Patrimoniale/Covid: i ricchi al capezzale dell’economia

Si è affacciata l’ipotesi di una tassa sui patrimoni. E in Italia si grida allo scandalo. Eppure, è innegabile, che un freno alla crescita delle disuguaglianze sia inevitabile. Intanto l'ipotesi avanza anche nel Regno Unito

Anche nel Regno Unito avanza l’ipotesi di una patrimoniale per coprire i costi economici della crisi economica provocata dalla pandemia di Covid. Ieri il Guardian ha pubblicato, nell’edizione online, un articolo che riporta l’opinione di un gruppo di importanti economisti riuniti dalla London School of Economics e dalla Warwick University, secondo cui “prendere di mira i più ricchi della società sarebbe il modo più equo ed efficiente per aumentare tasse in risposta alla pandemia”.

In  Italia, l’idea di un’ imposta sui patrimoni oltre i 500mila euro di Nicola Fratoianni di LeU e sottoscritta dalla sinistra dem ha destato forti perplessità nel Pd e ha fatto a infuriare la destra. Subito apostrofata come la “patrimoniale” che colpisce i ricchi, potrebbe essere un emendamento alla manovra di bilancio, anche se sembra già scontato che verrà respinta.

Sarebbe una imposta ordinaria sostitutiva sui grandi patrimoni a partire da una base imponibile di 500 mila euro. In particolare si propone di partire da 500 mila euro con aliquota allo 0,2%, salendo dello 0,5% sopra il milione, fino ad arrivare al 2 per cento per i patrimoni sopra i 50 milioni. Per contro la norma dovrebbe prevedere la cancellazione dell’Imu sulle seconde case. Si calcola che il ‘’mini-contributo’’ dei super ricchi potrebbe portare alle casse dello Stato almeno una decina di miliardi. E ciò vorrebbe dire 800 euro al mese per un milione di famiglie (se avessero questa destinazione).

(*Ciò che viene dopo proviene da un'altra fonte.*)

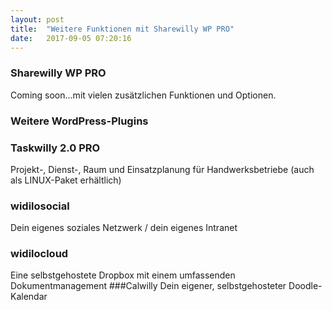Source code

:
 ```yaml
---
layout: post
title:  "Weitere Funktionen mit Sharewilly WP PRO"
date:   2017-09-05 07:20:16
---
```



### Sharewilly WP PRO

Coming soon...mit vielen zusätzlichen Funktionen und Optionen.

### Weitere WordPress-Plugins

### Taskwilly 2.0 PRO
Projekt-, Dienst-, Raum und Einsatzplanung für Handwerksbetriebe (auch als LINUX-Paket erhältlich)
### widilosocial
Dein eigenes soziales Netzwerk / dein eigenes Intranet
### widilocloud
Eine selbstgehostete Dropbox mit einem umfassenden Dokumentmanagement
###Calwilly
Dein eigener, selbstgehosteter Doodle-Kalendar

Di fatto chi possiede beni fra 500mila euro fino a un milione, fra case, investimenti finanziari e depositi bancari, dovrebbe pagare dai 1000 ai 2000 euro. Una cifra che non può far gridare allo scandalo se viene utilizzata per aiutare chi è rimasto senza redditi a causa della Pandemia. Nemmeno se versa un milione di euro chi possiede 50 milioni.

Del resto non si può fare a meno di interrogarsi su quali misure dovranno essere prese per far fronte ai danni all’economia provocati dalla pandemia e dal lockdown.

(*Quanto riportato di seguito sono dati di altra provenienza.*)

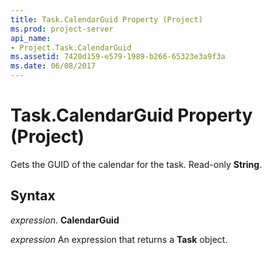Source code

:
 ```yaml
---
title: Task.CalendarGuid Property (Project)
ms.prod: project-server
api_name:
- Project.Task.CalendarGuid
ms.assetid: 7420d159-e579-1989-b266-65323e3a9f3a
ms.date: 06/08/2017
---
```



# Task.CalendarGuid Property (Project)

Gets the GUID of the calendar for the task. Read-only **String**.


## Syntax

 _expression_. **CalendarGuid**

 _expression_ An expression that returns a **Task** object.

Anche se una manovra di 10 miliardi recuperati dai super ricchi sarebbe ben poco rispetto alle centinaia di miliardi di danni provocati dal blocco delle attività economiche. Tanto più che il ricorso esclusivo ai ricchissimi alimenta dei dubbi sul piano giuridico e culturale riguardo la Costituzione che prevede che tutti i cittadini, e non solo una parte, siano chiamati a far fronte a una tassazione. Inoltre il provvedimento potrebbe anche spingere a disinvestimenti, trasformando in un danno economico, il presunto contributo straordinario.

Le perplessità per una misura, grande o piccola che sia, considerata persino a livello di ‘’rapina’’, non mancano. Dovrebbero però svanire totalmente di fronte all’evidenza  del percorso di una società dove crescono le disuguaglianze e aumentano a dismisura i poveri.

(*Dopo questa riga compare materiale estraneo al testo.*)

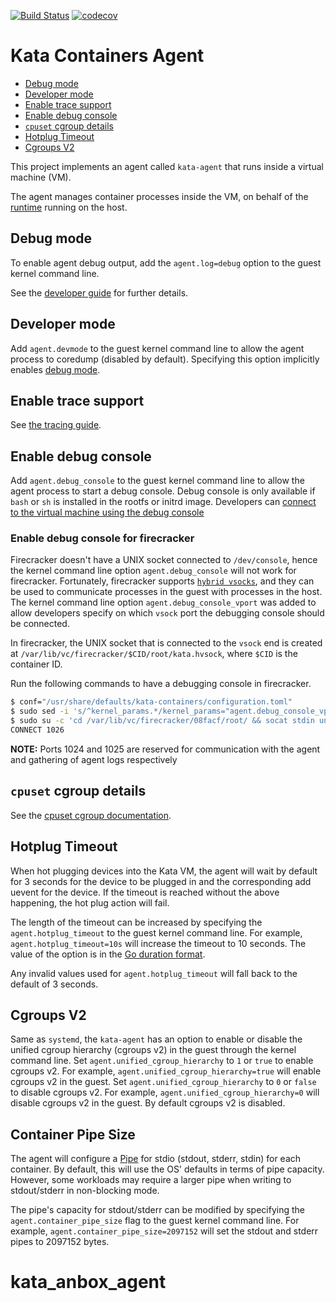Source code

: [![Build Status](https://travis-ci.org/kata-containers/agent.svg?branch=master)](https://travis-ci.org/kata-containers/agent)
[![codecov](https://codecov.io/gh/kata-containers/agent/branch/master/graph/badge.svg)](https://codecov.io/gh/kata-containers/agent)

# Kata Containers Agent

* [Debug mode](#debug-mode)
* [Developer mode](#developer-mode)
* [Enable trace support](#enable-trace-support)
* [Enable debug console](#enable-debug-console)
* [`cpuset` cgroup details](#cpuset-cgroup-details)
* [Hotplug Timeout](#hotplug-timeout)
* [Cgroups V2](#cgroups-v2)

This project implements an agent called `kata-agent` that runs inside a virtual machine (VM).

The agent manages container processes inside the VM, on behalf of the
[runtime](https://github.com/kata-containers/runtime) running on the host.

## Debug mode

To enable agent debug output, add the `agent.log=debug` option to the guest kernel command line.

See the [developer guide](https://github.com/kata-containers/documentation/blob/master/Developer-Guide.md#enable-full-debug) for further details.

## Developer mode

Add `agent.devmode` to the guest kernel command line to allow the agent
process to coredump (disabled by default). Specifying this option implicitly
enables [debug mode](#debug-mode).

## Enable trace support

See [the tracing guide](TRACING.md).

## Enable debug console

Add `agent.debug_console` to the guest kernel command line to
allow the agent process to start a debug console. Debug console is only available if `bash`
or `sh` is installed in the rootfs or initrd image. Developers can [connect to the virtual
machine using the debug console](https://github.com/kata-containers/documentation/blob/master/Developer-Guide.md#connect-to-the-virtual-machine-using-the-debug-console)

### Enable debug console for firecracker

Firecracker doesn't have a UNIX socket connected to `/dev/console`, hence the
kernel command line option `agent.debug_console` will not work for firecracker.
Fortunately, firecracker supports [`hybrid vsocks`][1], and they can be used to
communicate processes in the guest with processes in the host.
The kernel command line option `agent.debug_console_vport` was added to allow
developers specify on which `vsock` port the debugging console should be connected.

In firecracker, the UNIX socket that is connected to the `vsock` end is created at
`/var/lib/vc/firecracker/$CID/root/kata.hvsock`, where `$CID` is the container ID.

Run the following commands to have a debugging console in firecracker.

```sh
$ conf="/usr/share/defaults/kata-containers/configuration.toml"
$ sudo sed -i 's/^kernel_params.*/kernel_params="agent.debug_console_vport=1026"/g' "${conf}"
$ sudo su -c 'cd /var/lib/vc/firecracker/08facf/root/ && socat stdin unix-connect:kata.hvsock'
CONNECT 1026
```

**NOTE:** Ports 1024 and 1025 are reserved for communication with the agent and gathering of agent logs respectively

## `cpuset` cgroup details

See the [cpuset cgroup documentation](documentation/features/cpuset.md).

## Hotplug Timeout

When hot plugging devices into the Kata VM, the agent will wait by default for 3 seconds
for the device to be plugged in and the corresponding add uevent for the device. If the timeout
is reached without the above happening, the hot plug action will fail.

The length of the timeout can be increased by specifying the `agent.hotplug_timeout` to the guest
kernel command line. For example, `agent.hotplug_timeout=10s` will increase the timeout to 10 seconds.
The value of the option is in the [Go duration format][2].

Any invalid values used for `agent.hotplug_timeout` will fall back to the default of 3 seconds.

## Cgroups V2

Same as `systemd`, the `kata-agent` has an option to enable or disable the unified
cgroup hierarchy (cgroups v2) in the guest through the kernel command line.
Set `agent.unified_cgroup_hierarchy` to `1` or `true` to enable cgroups v2. For
example, `agent.unified_cgroup_hierarchy=true` will enable cgroups v2 in the guest.
Set `agent.unified_cgroup_hierarchy` to `0` or `false` to disable cgroups v2. For
example, `agent.unified_cgroup_hierarchy=0` will disable cgroups v2 in the guest.
By default cgroups v2 is disabled.

## Container Pipe Size

The agent will configure a [Pipe][3] for stdio (stdout, stderr, stdin) for each container. By default,
this will use the OS' defaults in terms of pipe capacity. However, some workloads may require a larger pipe 
when writing to stdout/stderr in non-blocking mode.

The pipe's capacity for stdout/stderr can be modified by specifying the `agent.container_pipe_size` flag
to the guest kernel command line. For example, `agent.container_pipe_size=2097152` will set the stdout and stderr
pipes to 2097152 bytes.

[1]: https://github.com/firecracker-microvm/firecracker/blob/master/docs/vsock.md
[2]: https://golang.org/pkg/time/#ParseDuration
[3]: http://man7.org/linux/man-pages/man7/pipe.7.html
# kata_anbox_agent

E prima di trovarci davanti a una situazione drammatica e magari persino dirompente sul piano sociale, è meglio qualche sacrificio e passo indietro di chi è rimasto benestanti.

Tanto più se a chiederlo è uno Stato, che ha finora lasciato spazio a un’ evasione fiscale stratosferica, spesso alla radice dell’accumulo di tanti patrimoni e a mancati introiti da parte delle casse statali.